Kubernetes DNS 异常排查¶
现象¶
- Pod 内访问 Service 名称失败。
- 应用日志出现
no such host、Name or service not known。 - 通过 ClusterIP 可以访问,但通过服务名或域名无法访问。
- 集群中部分命名空间或部分节点 DNS 异常。
快速判断¶
kubectl get pods -n kube-system -l k8s-app=kube-dns
kubectl get svc -n kube-system kube-dns
kubectl get endpoints -n kube-system kube-dns
进入临时 Pod 测试:
kubectl run dns-test --rm -it --image=busybox:1.36 --restart=Never -- nslookup kubernetes.default
排查命令¶
# 查看 CoreDNS 日志
kubectl logs -n kube-system deploy/coredns
# 查看 CoreDNS 配置
kubectl get configmap coredns -n kube-system -o yaml
# 查看 kube-dns Service
kubectl describe svc kube-dns -n kube-system
# 查看 Pod DNS 配置
kubectl exec -n <namespace> <pod> -- cat /etc/resolv.conf
# 测试同命名空间 Service
kubectl exec -n <namespace> <pod> -- nslookup <service>
# 测试完整域名
kubectl exec -n <namespace> <pod> -- nslookup <service>.<namespace>.svc.cluster.local
# 查看事件
kubectl get events -A --sort-by=.lastTimestamp
常见原因¶
- CoreDNS Pod 未运行或反复重启。
- CoreDNS ConfigMap 配置错误。
- kube-dns Service 或 Endpoints 异常。
- 节点网络、CNI、NetworkPolicy 阻断到 DNS 服务的访问。
- Pod 的
dnsPolicy或dnsConfig配置不正确。 - 上游 DNS 不可达,导致外部域名解析失败。
处理建议¶
- 先确认 CoreDNS Pod、副本数、Service 和 Endpoints 是否正常。

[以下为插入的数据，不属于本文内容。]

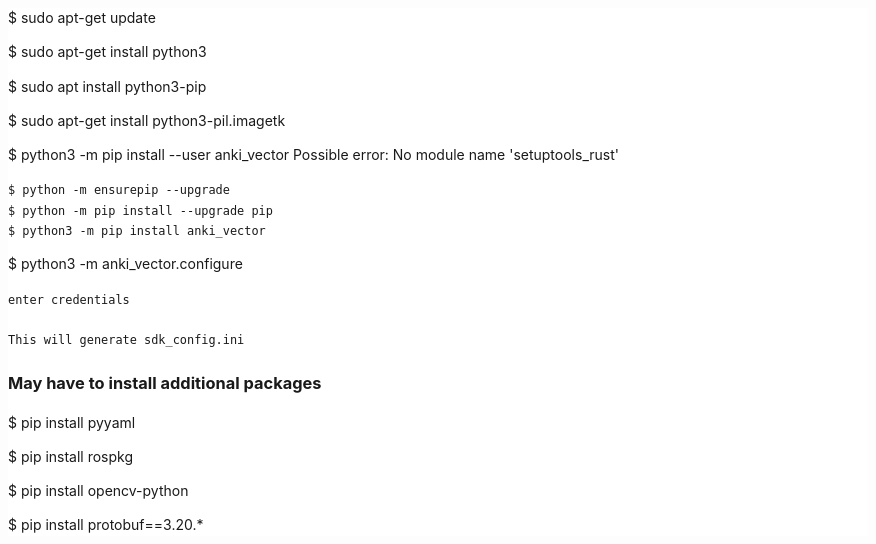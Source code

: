 $ sudo apt-get update

$ sudo apt-get install python3

$ sudo apt install python3-pip

$ sudo apt-get install python3-pil.imagetk

$ python3 -m pip install --user anki_vector
	Possible error: No module name 'setuptools_rust'

	$ python -m ensurepip --upgrade
	$ python -m pip install --upgrade pip
	$ python3 -m pip install anki_vector

$ python3 -m anki_vector.configure

	enter credentials
	
	This will generate sdk_config.ini

### May have to install additional packages

$ pip install pyyaml

$ pip install rospkg

$ pip install opencv-python

$ pip install protobuf==3.20.*
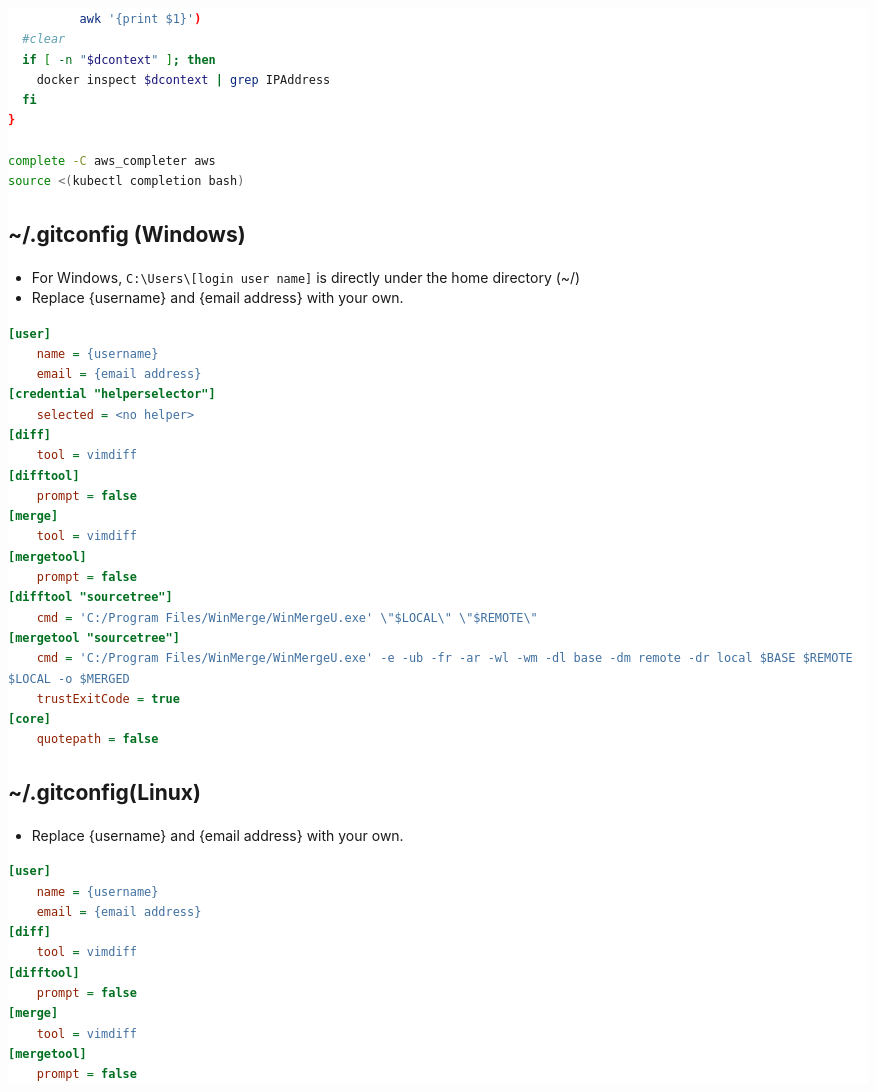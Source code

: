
 ```sh
		  awk '{print $1}')
  #clear
  if [ -n "$dcontext" ]; then
    docker inspect $dcontext | grep IPAddress
  fi
}

complete -C aws_completer aws
source <(kubectl completion bash)
```

## ~/.gitconfig (Windows)

* For Windows, `C:\Users\[login user name]` is directly under the home directory (~/)
* Replace {username} and {email address} with your own.

```ini
[user]
    name = {username}
    email = {email address}
[credential "helperselector"]
    selected = <no helper>
[diff]
    tool = vimdiff
[difftool]
    prompt = false
[merge]
    tool = vimdiff
[mergetool]
    prompt = false
[difftool "sourcetree"]
    cmd = 'C:/Program Files/WinMerge/WinMergeU.exe' \"$LOCAL\" \"$REMOTE\"
[mergetool "sourcetree"]
    cmd = 'C:/Program Files/WinMerge/WinMergeU.exe' -e -ub -fr -ar -wl -wm -dl base -dm remote -dr local $BASE $REMOTE $LOCAL -o $MERGED
    trustExitCode = true
[core]
    quotepath = false
```

## ~/.gitconfig(Linux)

* Replace {username} and {email address} with your own.

```ini
[user]
    name = {username}
    email = {email address}
[diff]
    tool = vimdiff
[difftool]
    prompt = false
[merge]
    tool = vimdiff
[mergetool]
    prompt = false
```
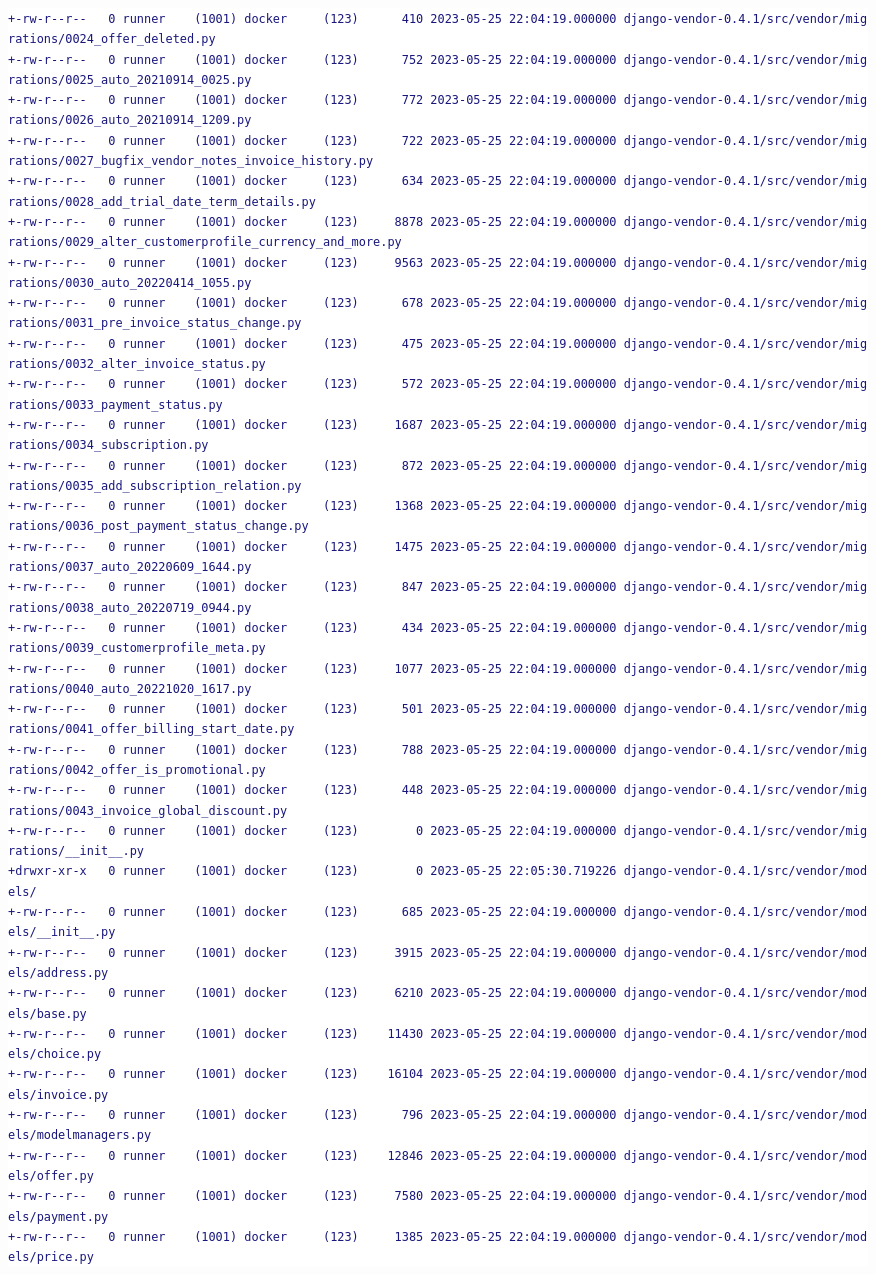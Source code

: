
 ```diff
+-rw-r--r--   0 runner    (1001) docker     (123)      410 2023-05-25 22:04:19.000000 django-vendor-0.4.1/src/vendor/migrations/0024_offer_deleted.py
+-rw-r--r--   0 runner    (1001) docker     (123)      752 2023-05-25 22:04:19.000000 django-vendor-0.4.1/src/vendor/migrations/0025_auto_20210914_0025.py
+-rw-r--r--   0 runner    (1001) docker     (123)      772 2023-05-25 22:04:19.000000 django-vendor-0.4.1/src/vendor/migrations/0026_auto_20210914_1209.py
+-rw-r--r--   0 runner    (1001) docker     (123)      722 2023-05-25 22:04:19.000000 django-vendor-0.4.1/src/vendor/migrations/0027_bugfix_vendor_notes_invoice_history.py
+-rw-r--r--   0 runner    (1001) docker     (123)      634 2023-05-25 22:04:19.000000 django-vendor-0.4.1/src/vendor/migrations/0028_add_trial_date_term_details.py
+-rw-r--r--   0 runner    (1001) docker     (123)     8878 2023-05-25 22:04:19.000000 django-vendor-0.4.1/src/vendor/migrations/0029_alter_customerprofile_currency_and_more.py
+-rw-r--r--   0 runner    (1001) docker     (123)     9563 2023-05-25 22:04:19.000000 django-vendor-0.4.1/src/vendor/migrations/0030_auto_20220414_1055.py
+-rw-r--r--   0 runner    (1001) docker     (123)      678 2023-05-25 22:04:19.000000 django-vendor-0.4.1/src/vendor/migrations/0031_pre_invoice_status_change.py
+-rw-r--r--   0 runner    (1001) docker     (123)      475 2023-05-25 22:04:19.000000 django-vendor-0.4.1/src/vendor/migrations/0032_alter_invoice_status.py
+-rw-r--r--   0 runner    (1001) docker     (123)      572 2023-05-25 22:04:19.000000 django-vendor-0.4.1/src/vendor/migrations/0033_payment_status.py
+-rw-r--r--   0 runner    (1001) docker     (123)     1687 2023-05-25 22:04:19.000000 django-vendor-0.4.1/src/vendor/migrations/0034_subscription.py
+-rw-r--r--   0 runner    (1001) docker     (123)      872 2023-05-25 22:04:19.000000 django-vendor-0.4.1/src/vendor/migrations/0035_add_subscription_relation.py
+-rw-r--r--   0 runner    (1001) docker     (123)     1368 2023-05-25 22:04:19.000000 django-vendor-0.4.1/src/vendor/migrations/0036_post_payment_status_change.py
+-rw-r--r--   0 runner    (1001) docker     (123)     1475 2023-05-25 22:04:19.000000 django-vendor-0.4.1/src/vendor/migrations/0037_auto_20220609_1644.py
+-rw-r--r--   0 runner    (1001) docker     (123)      847 2023-05-25 22:04:19.000000 django-vendor-0.4.1/src/vendor/migrations/0038_auto_20220719_0944.py
+-rw-r--r--   0 runner    (1001) docker     (123)      434 2023-05-25 22:04:19.000000 django-vendor-0.4.1/src/vendor/migrations/0039_customerprofile_meta.py
+-rw-r--r--   0 runner    (1001) docker     (123)     1077 2023-05-25 22:04:19.000000 django-vendor-0.4.1/src/vendor/migrations/0040_auto_20221020_1617.py
+-rw-r--r--   0 runner    (1001) docker     (123)      501 2023-05-25 22:04:19.000000 django-vendor-0.4.1/src/vendor/migrations/0041_offer_billing_start_date.py
+-rw-r--r--   0 runner    (1001) docker     (123)      788 2023-05-25 22:04:19.000000 django-vendor-0.4.1/src/vendor/migrations/0042_offer_is_promotional.py
+-rw-r--r--   0 runner    (1001) docker     (123)      448 2023-05-25 22:04:19.000000 django-vendor-0.4.1/src/vendor/migrations/0043_invoice_global_discount.py
+-rw-r--r--   0 runner    (1001) docker     (123)        0 2023-05-25 22:04:19.000000 django-vendor-0.4.1/src/vendor/migrations/__init__.py
+drwxr-xr-x   0 runner    (1001) docker     (123)        0 2023-05-25 22:05:30.719226 django-vendor-0.4.1/src/vendor/models/
+-rw-r--r--   0 runner    (1001) docker     (123)      685 2023-05-25 22:04:19.000000 django-vendor-0.4.1/src/vendor/models/__init__.py
+-rw-r--r--   0 runner    (1001) docker     (123)     3915 2023-05-25 22:04:19.000000 django-vendor-0.4.1/src/vendor/models/address.py
+-rw-r--r--   0 runner    (1001) docker     (123)     6210 2023-05-25 22:04:19.000000 django-vendor-0.4.1/src/vendor/models/base.py
+-rw-r--r--   0 runner    (1001) docker     (123)    11430 2023-05-25 22:04:19.000000 django-vendor-0.4.1/src/vendor/models/choice.py
+-rw-r--r--   0 runner    (1001) docker     (123)    16104 2023-05-25 22:04:19.000000 django-vendor-0.4.1/src/vendor/models/invoice.py
+-rw-r--r--   0 runner    (1001) docker     (123)      796 2023-05-25 22:04:19.000000 django-vendor-0.4.1/src/vendor/models/modelmanagers.py
+-rw-r--r--   0 runner    (1001) docker     (123)    12846 2023-05-25 22:04:19.000000 django-vendor-0.4.1/src/vendor/models/offer.py
+-rw-r--r--   0 runner    (1001) docker     (123)     7580 2023-05-25 22:04:19.000000 django-vendor-0.4.1/src/vendor/models/payment.py
+-rw-r--r--   0 runner    (1001) docker     (123)     1385 2023-05-25 22:04:19.000000 django-vendor-0.4.1/src/vendor/models/price.py
```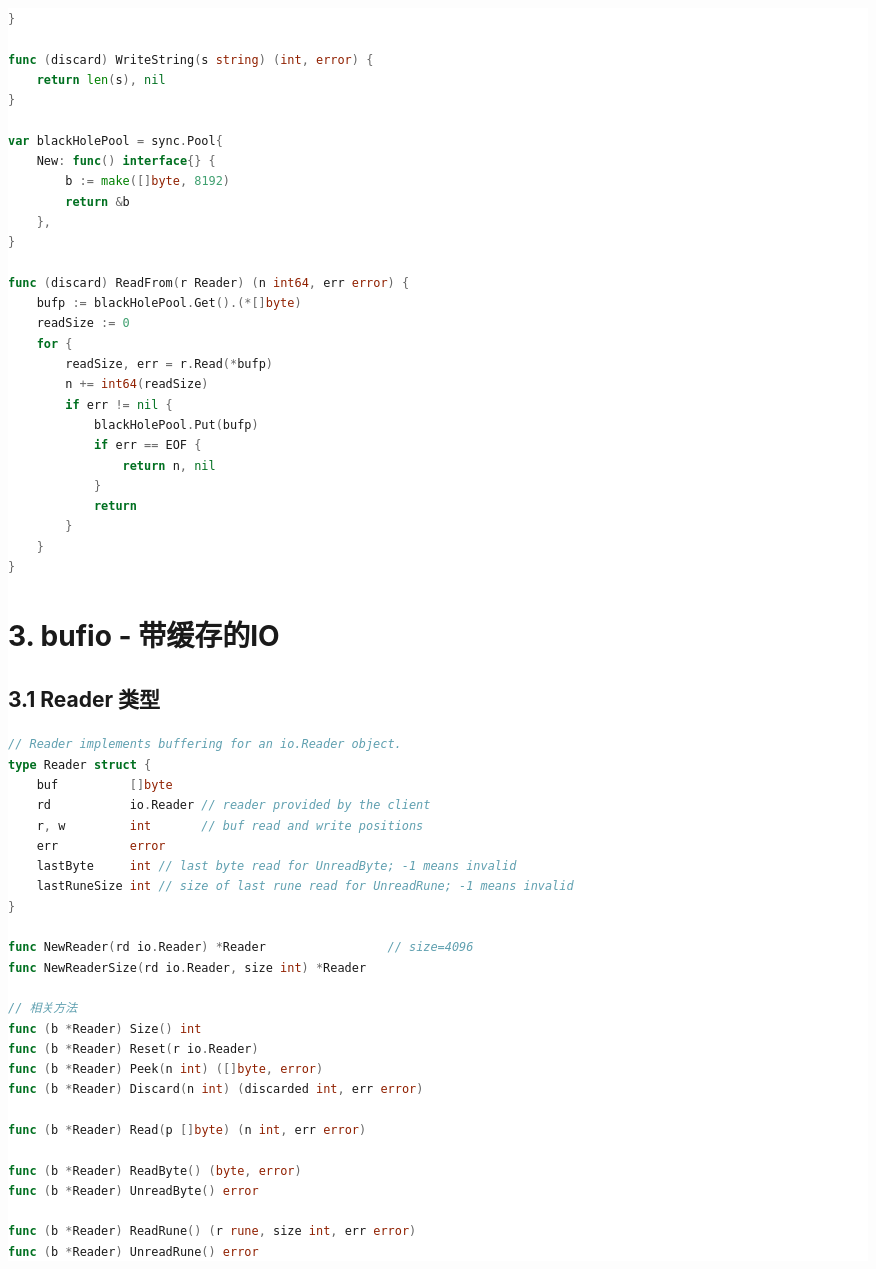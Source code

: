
 ```go
}

func (discard) WriteString(s string) (int, error) {
	return len(s), nil
}

var blackHolePool = sync.Pool{
	New: func() interface{} {
		b := make([]byte, 8192)
		return &b
	},
}

func (discard) ReadFrom(r Reader) (n int64, err error) {
	bufp := blackHolePool.Get().(*[]byte)
	readSize := 0
	for {
		readSize, err = r.Read(*bufp)
		n += int64(readSize)
		if err != nil {
			blackHolePool.Put(bufp)
			if err == EOF {
				return n, nil
			}
			return
		}
	}
}
```



# 3. bufio - 带缓存的IO

## 3.1 Reader 类型

```go
// Reader implements buffering for an io.Reader object.
type Reader struct {
	buf          []byte
	rd           io.Reader // reader provided by the client
	r, w         int       // buf read and write positions
	err          error
	lastByte     int // last byte read for UnreadByte; -1 means invalid
	lastRuneSize int // size of last rune read for UnreadRune; -1 means invalid
}

func NewReader(rd io.Reader) *Reader                 // size=4096
func NewReaderSize(rd io.Reader, size int) *Reader

// 相关方法
func (b *Reader) Size() int 
func (b *Reader) Reset(r io.Reader) 
func (b *Reader) Peek(n int) ([]byte, error)
func (b *Reader) Discard(n int) (discarded int, err error)

func (b *Reader) Read(p []byte) (n int, err error)

func (b *Reader) ReadByte() (byte, error) 
func (b *Reader) UnreadByte() error 

func (b *Reader) ReadRune() (r rune, size int, err error)
func (b *Reader) UnreadRune() error
```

- 如果只有外部域名失败,重点检查 CoreDNS 上游 DNS 和节点
/etc/resolv.conf。 - 如果只有某个命名空间失败,检查 NetworkPolicy 和应用 Pod 的 DNS 配置。
- 修改 CoreDNS 配置前先备份 ConfigMap。
kubectl get configmap coredns -n kube-system -o yaml > coredns.backup.yaml
kubectl rollout restart deploy/coredns -n kube-system
kubectl rollout status deploy/coredns -n kube-system
高危提醒¶
- 不要直接删除 kube-system 中的 DNS 资源。
- 修改 CoreDNS 配置会影响整个集群解析,生产环境应先在测试集群验证。
- 重启 CoreDNS 前确认副本数和 PodDisruptionBudget,避免短时间内解析不可用。